━━━ Information

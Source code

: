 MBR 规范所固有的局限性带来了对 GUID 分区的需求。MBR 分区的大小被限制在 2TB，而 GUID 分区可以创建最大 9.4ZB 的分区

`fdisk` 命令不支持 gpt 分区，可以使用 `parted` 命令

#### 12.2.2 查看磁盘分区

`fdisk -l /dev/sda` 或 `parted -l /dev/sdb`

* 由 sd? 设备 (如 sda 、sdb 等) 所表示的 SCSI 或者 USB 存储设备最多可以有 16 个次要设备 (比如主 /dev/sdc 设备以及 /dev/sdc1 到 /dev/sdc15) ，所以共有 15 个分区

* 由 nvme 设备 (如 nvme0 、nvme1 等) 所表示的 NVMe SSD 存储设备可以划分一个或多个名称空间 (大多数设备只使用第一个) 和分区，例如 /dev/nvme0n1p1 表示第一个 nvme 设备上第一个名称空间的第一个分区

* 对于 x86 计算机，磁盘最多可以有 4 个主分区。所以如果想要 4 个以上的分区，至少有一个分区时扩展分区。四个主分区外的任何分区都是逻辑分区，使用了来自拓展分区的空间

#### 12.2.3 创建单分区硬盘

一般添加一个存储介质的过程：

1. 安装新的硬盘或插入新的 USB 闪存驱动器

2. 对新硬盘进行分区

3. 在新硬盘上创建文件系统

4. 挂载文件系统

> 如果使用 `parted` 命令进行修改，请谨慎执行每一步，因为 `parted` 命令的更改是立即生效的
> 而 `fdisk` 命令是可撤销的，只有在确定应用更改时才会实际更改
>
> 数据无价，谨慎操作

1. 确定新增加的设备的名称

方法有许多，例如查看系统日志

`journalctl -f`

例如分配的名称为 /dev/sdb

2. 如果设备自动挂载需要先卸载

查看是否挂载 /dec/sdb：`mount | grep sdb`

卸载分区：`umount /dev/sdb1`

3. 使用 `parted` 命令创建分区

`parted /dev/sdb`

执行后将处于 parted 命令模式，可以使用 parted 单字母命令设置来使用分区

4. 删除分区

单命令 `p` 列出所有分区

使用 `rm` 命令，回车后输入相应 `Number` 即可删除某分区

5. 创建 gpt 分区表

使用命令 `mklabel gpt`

━━━━━━
━━━ Information

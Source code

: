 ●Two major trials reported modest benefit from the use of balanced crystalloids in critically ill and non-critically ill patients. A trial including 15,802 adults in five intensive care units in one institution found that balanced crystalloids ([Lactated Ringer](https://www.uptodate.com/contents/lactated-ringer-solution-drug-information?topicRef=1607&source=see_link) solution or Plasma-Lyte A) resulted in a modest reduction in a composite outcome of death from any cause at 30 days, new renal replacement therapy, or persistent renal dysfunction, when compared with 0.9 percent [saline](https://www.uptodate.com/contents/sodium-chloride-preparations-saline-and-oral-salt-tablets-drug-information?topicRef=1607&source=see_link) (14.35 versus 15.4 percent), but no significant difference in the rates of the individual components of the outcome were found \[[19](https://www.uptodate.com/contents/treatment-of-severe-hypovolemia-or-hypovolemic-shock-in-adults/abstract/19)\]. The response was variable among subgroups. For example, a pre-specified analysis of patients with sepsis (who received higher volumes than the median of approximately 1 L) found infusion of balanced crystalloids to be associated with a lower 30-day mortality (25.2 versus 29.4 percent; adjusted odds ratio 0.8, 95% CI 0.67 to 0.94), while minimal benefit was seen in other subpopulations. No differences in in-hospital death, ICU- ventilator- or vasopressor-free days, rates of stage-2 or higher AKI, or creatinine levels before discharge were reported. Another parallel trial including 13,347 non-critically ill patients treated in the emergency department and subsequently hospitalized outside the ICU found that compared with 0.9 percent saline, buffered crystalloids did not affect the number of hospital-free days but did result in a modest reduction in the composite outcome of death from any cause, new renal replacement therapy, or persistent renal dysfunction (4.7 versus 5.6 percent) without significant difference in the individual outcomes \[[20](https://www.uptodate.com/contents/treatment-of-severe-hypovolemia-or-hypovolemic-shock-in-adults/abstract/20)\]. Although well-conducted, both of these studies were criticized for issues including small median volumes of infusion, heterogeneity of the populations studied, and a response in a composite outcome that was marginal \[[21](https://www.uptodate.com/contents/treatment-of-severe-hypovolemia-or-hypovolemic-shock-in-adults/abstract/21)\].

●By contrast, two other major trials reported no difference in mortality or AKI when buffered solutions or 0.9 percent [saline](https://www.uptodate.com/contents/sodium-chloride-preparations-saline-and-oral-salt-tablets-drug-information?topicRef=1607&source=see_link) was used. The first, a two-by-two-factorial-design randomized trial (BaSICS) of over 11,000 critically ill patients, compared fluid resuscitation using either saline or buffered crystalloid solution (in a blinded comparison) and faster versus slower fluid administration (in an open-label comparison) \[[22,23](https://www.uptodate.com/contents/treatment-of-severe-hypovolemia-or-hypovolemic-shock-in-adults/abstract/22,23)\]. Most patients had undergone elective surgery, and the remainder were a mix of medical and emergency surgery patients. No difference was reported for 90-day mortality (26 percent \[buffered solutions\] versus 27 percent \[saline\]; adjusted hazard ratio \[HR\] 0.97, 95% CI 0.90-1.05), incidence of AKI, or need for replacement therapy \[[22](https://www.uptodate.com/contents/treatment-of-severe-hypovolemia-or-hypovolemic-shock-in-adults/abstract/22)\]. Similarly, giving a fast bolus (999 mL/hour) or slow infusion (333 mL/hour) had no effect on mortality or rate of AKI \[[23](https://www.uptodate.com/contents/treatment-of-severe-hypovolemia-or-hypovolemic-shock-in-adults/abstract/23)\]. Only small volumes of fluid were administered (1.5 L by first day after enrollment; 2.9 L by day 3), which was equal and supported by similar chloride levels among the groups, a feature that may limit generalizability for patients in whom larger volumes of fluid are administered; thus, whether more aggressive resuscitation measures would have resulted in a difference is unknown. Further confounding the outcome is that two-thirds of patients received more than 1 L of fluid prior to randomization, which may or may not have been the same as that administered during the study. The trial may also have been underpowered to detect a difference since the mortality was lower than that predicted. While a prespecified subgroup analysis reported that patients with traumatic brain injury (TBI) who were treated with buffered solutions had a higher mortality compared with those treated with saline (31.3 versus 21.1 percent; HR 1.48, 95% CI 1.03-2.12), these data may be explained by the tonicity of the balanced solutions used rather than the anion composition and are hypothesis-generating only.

━━━━━━
━━━ Information

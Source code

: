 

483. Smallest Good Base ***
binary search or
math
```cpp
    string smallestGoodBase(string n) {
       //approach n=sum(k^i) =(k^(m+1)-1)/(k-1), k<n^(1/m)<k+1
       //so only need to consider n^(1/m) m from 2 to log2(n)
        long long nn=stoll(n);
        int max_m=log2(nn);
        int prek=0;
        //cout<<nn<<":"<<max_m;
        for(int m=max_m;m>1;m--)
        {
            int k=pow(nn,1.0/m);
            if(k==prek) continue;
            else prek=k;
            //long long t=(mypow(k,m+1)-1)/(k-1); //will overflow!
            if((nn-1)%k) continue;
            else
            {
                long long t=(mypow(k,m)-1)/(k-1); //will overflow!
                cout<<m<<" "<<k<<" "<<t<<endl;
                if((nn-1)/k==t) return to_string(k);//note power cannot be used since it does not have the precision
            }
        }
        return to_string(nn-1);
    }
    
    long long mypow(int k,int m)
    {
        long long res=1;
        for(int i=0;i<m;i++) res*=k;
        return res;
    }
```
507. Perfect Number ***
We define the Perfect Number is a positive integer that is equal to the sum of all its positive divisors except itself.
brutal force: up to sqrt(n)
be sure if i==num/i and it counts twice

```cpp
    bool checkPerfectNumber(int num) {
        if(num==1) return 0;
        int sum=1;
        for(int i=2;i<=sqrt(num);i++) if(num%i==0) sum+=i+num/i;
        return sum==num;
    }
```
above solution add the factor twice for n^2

━━━━━━

• Assigned task: I'd like the lines above from the one with "#### 12.2.2 查看磁盘分区" up to and including the one with "到 /dev/sdc15) ，所以共有 15 个分区" copied exactly, with no other lines.

• Result:
#### 12.2.2 查看磁盘分区

`fdisk -l /dev/sda` 或 `parted -l /dev/sdb`

* 由 sd? 设备 (如 sda 、sdb 等) 所表示的 SCSI 或者 USB 存储设备最多可以有 16 个次要设备 (比如主 /dev/sdc 设备以及 /dev/sdc1 到 /dev/sdc15) ，所以共有 15 个分区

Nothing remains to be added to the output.